SOURCE RECORDS
»»
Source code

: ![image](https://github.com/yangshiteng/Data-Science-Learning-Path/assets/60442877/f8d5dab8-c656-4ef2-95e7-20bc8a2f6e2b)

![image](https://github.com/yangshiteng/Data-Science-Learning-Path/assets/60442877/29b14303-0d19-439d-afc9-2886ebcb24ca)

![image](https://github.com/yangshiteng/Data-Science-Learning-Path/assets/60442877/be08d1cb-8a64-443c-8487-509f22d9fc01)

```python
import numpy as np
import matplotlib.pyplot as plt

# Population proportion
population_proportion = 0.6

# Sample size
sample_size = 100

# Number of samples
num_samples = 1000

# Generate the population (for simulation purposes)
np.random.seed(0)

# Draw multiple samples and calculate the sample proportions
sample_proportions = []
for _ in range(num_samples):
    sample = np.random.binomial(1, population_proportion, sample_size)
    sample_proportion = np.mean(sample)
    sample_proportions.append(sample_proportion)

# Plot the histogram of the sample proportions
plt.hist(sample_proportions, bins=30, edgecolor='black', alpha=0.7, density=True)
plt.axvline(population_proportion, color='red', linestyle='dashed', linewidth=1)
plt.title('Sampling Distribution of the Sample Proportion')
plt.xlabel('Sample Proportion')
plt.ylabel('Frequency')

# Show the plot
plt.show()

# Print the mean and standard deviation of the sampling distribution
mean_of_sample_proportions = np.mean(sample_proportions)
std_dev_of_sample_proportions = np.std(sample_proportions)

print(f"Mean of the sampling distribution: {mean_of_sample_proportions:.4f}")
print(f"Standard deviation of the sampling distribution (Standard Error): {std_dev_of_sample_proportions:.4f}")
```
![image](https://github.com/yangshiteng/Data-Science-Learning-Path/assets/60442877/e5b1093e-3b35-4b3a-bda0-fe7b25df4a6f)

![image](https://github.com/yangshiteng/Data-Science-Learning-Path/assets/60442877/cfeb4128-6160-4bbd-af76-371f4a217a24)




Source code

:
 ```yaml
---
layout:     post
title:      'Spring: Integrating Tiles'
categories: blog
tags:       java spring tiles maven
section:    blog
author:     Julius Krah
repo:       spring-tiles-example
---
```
««
TASK ITEM
Word for word, write out all of the entries again.

PROBLEM SOLUTION
Source code

: ![image](https://github.com/yangshiteng/Data-Science-Learning-Path/assets/60442877/f8d5dab8-c656-4ef2-95e7-20bc8a2f6e2b)

![image](https://github.com/yangshiteng/Data-Science-Learning-Path/assets/60442877/29b14303-0d19-439d-afc9-2886ebcb24ca)

![image](https://github.com/yangshiteng/Data-Science-Learning-Path/assets/60442877/be08d1cb-8a64-443c-8487-509f22d9fc01)

```python
import numpy as np
import matplotlib.pyplot as plt

# Population proportion
population_proportion = 0.6

# Sample size
sample_size = 100

# Number of samples
num_samples = 1000

# Generate the population (for simulation purposes)
np.random.seed(0)

# Draw multiple samples and calculate the sample proportions
sample_proportions = []
for _ in range(num_samples):
    sample = np.random.binomial(1, population_proportion, sample_size)
    sample_proportion = np.mean(sample)
    sample_proportions.append(sample_proportion)

# Plot the histogram of the sample proportions
plt.hist(sample_proportions, bins=30, edgecolor='black', alpha=0.7, density=True)
plt.axvline(population_proportion, color='red', linestyle='dashed', linewidth=1)
plt.title('Sampling Distribution of the Sample Proportion')
plt.xlabel('Sample Proportion')
plt.ylabel('Frequency')

# Show the plot
plt.show()

# Print the mean and standard deviation of the sampling distribution
mean_of_sample_proportions = np.mean(sample_proportions)
std_dev_of_sample_proportions = np.std(sample_proportions)

print(f"Mean of the sampling distribution: {mean_of_sample_proportions:.4f}")
print(f"Standard deviation of the sampling distribution (Standard Error): {std_dev_of_sample_proportions:.4f}")
```
![image](https://github.com/yangshiteng/Data-Science-Learning-Path/assets/60442877/e5b1093e-3b35-4b3a-bda0-fe7b25df4a6f)

![image](https://github.com/yangshiteng/Data-Science-Learning-Path/assets/60442877/cfeb4128-6160-4bbd-af76-371f4a217a24)




Source code

:
 ```yaml
---
layout:     post
title:      'Spring: Integrating Tiles'
categories: blog
tags:       java spring tiles maven
section:    blog
author:     Julius Krah
repo:       spring-tiles-example
---
```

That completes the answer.